● **Requirement**: Give the number of lines in the records below that contain the word "almost", and nothing more.

● **Collected data**:
============

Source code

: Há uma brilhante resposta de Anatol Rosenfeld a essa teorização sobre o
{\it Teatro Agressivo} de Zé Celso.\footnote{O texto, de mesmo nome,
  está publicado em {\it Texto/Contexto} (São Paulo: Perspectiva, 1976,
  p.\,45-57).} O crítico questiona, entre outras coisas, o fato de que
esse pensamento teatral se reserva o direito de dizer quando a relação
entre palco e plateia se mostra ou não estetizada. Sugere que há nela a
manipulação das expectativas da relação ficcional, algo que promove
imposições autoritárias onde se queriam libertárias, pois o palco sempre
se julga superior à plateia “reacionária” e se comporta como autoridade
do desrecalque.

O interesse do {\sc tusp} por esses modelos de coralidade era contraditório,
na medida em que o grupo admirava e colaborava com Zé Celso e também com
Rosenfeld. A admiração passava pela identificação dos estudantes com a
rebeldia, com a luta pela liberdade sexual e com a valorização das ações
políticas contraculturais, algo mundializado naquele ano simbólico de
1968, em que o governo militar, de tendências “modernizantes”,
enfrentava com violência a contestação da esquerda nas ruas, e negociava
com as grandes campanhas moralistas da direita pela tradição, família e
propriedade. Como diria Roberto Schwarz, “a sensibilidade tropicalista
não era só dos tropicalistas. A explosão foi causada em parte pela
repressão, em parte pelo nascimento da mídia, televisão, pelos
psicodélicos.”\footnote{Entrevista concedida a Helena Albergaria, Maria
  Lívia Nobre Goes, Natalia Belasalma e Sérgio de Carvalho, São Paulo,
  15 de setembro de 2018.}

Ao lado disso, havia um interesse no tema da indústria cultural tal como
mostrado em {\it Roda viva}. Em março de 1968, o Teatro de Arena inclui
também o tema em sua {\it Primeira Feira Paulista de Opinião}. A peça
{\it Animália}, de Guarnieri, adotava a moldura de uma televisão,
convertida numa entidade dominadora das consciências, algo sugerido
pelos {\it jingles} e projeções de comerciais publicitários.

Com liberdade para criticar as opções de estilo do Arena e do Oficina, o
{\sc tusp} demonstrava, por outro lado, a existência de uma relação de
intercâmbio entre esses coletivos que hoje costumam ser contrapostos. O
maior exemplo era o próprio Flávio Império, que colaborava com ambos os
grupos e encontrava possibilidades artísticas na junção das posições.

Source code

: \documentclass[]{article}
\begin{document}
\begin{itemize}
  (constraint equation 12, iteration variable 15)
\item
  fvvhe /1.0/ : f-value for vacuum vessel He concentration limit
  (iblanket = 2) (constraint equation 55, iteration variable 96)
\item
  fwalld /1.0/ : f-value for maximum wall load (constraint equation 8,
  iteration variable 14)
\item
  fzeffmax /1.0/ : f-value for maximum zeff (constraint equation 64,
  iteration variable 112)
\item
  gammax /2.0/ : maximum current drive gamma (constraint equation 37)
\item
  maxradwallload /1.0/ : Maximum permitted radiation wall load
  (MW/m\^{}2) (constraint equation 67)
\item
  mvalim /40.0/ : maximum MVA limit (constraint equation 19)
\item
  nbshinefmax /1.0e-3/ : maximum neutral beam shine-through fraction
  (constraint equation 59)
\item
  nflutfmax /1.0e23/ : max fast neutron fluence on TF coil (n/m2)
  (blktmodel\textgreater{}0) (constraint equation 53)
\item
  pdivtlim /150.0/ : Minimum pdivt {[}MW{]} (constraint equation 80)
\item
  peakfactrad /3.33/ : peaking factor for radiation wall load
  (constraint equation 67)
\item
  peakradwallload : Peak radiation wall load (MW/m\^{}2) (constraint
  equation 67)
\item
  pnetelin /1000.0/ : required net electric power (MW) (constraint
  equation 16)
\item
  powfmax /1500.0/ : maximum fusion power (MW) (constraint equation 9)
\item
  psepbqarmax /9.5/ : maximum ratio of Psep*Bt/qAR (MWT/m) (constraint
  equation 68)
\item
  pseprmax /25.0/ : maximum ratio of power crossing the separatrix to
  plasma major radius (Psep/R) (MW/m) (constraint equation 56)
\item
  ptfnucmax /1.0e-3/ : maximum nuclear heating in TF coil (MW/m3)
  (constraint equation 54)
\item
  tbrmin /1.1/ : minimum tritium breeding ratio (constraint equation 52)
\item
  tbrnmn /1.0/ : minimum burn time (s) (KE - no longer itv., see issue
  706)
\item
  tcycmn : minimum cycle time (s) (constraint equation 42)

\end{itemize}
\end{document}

============

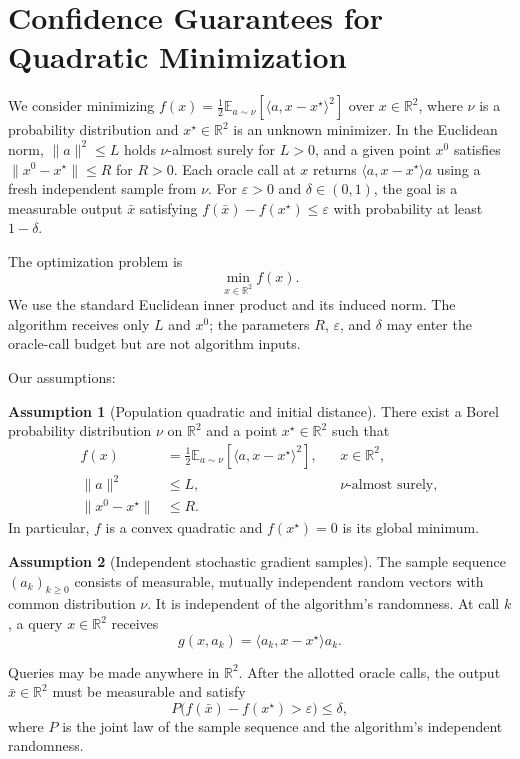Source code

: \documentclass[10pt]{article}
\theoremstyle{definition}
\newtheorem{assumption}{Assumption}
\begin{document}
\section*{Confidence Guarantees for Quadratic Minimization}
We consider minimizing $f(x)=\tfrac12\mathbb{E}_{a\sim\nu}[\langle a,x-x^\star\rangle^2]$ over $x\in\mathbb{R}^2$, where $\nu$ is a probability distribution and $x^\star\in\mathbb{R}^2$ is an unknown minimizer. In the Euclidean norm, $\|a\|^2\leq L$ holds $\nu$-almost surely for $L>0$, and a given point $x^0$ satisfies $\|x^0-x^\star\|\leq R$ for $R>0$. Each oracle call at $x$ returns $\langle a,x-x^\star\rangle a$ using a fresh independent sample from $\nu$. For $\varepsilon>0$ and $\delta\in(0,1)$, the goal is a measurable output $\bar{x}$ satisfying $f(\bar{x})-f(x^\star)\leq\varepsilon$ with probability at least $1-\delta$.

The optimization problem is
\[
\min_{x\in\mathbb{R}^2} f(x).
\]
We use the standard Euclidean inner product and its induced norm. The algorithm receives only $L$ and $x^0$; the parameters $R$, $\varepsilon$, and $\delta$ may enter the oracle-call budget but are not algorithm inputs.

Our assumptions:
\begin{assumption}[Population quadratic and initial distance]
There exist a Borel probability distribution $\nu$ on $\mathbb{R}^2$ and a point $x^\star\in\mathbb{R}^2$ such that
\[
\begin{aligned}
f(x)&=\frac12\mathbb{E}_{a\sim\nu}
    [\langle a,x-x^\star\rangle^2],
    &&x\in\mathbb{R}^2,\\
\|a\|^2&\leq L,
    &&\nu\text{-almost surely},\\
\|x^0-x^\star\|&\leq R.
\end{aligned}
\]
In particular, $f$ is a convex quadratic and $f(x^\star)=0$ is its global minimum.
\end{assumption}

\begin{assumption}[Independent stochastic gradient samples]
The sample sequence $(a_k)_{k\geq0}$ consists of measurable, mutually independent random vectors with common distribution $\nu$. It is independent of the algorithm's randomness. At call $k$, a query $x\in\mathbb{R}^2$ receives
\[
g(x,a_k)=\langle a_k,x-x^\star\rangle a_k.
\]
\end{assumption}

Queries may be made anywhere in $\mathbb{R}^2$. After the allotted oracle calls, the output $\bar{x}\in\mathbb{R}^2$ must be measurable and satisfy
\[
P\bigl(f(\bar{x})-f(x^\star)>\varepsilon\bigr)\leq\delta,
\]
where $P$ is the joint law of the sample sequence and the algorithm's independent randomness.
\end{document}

============

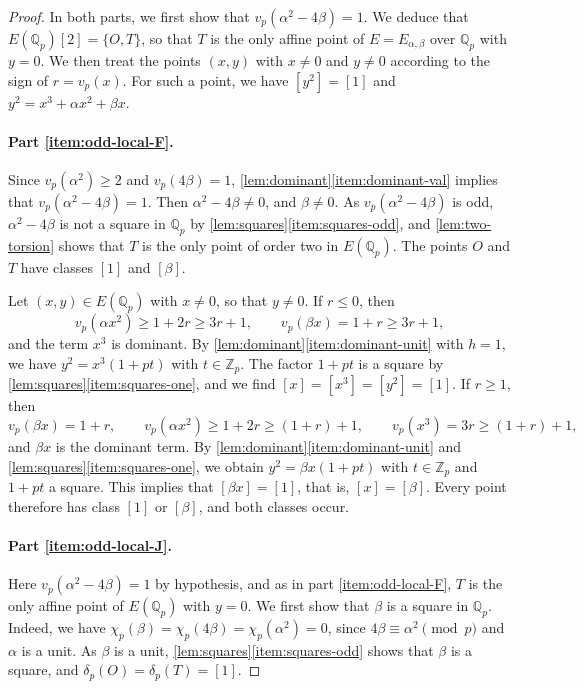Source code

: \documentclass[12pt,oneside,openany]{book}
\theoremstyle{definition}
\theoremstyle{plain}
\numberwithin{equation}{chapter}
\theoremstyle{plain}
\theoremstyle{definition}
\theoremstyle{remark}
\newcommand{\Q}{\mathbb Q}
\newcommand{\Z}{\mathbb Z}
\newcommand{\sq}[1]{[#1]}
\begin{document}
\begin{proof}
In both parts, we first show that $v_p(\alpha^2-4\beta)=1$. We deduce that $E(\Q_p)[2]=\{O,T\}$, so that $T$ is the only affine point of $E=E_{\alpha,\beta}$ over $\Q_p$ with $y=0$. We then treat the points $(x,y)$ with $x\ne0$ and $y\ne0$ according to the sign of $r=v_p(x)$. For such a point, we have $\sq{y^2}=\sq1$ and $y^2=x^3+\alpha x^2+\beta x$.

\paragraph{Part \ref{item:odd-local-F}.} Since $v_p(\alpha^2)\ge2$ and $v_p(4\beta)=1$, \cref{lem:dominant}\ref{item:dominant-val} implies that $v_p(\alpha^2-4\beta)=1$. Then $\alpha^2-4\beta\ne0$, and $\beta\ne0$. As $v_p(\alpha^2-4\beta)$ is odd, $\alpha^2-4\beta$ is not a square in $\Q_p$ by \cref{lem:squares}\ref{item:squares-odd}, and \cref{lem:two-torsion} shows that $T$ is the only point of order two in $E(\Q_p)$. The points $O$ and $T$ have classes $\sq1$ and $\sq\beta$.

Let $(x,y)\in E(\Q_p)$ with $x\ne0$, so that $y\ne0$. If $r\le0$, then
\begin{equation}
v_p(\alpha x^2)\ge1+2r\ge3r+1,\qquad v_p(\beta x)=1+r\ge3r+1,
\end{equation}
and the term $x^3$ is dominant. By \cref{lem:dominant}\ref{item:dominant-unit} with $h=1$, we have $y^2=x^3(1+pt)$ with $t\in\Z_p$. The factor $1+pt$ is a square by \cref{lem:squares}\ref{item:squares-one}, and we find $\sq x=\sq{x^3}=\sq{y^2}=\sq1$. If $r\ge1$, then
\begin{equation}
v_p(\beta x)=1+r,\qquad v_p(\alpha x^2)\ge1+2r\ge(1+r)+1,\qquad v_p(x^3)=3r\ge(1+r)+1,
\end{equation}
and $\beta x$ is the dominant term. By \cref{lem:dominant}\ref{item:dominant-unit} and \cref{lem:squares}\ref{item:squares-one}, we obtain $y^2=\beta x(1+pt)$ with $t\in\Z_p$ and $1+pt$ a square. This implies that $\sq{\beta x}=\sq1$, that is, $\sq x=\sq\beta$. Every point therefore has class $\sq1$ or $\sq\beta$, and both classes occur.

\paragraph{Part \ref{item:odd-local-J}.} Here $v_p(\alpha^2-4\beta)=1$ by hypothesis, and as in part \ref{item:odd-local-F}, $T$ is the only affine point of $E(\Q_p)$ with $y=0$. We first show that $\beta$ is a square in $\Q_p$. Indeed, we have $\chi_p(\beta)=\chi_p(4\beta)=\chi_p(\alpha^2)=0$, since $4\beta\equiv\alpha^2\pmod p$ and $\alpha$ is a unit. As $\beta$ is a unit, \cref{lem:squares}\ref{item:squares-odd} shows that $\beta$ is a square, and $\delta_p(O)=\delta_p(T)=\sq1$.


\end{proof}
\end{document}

============

● **Task response**: 2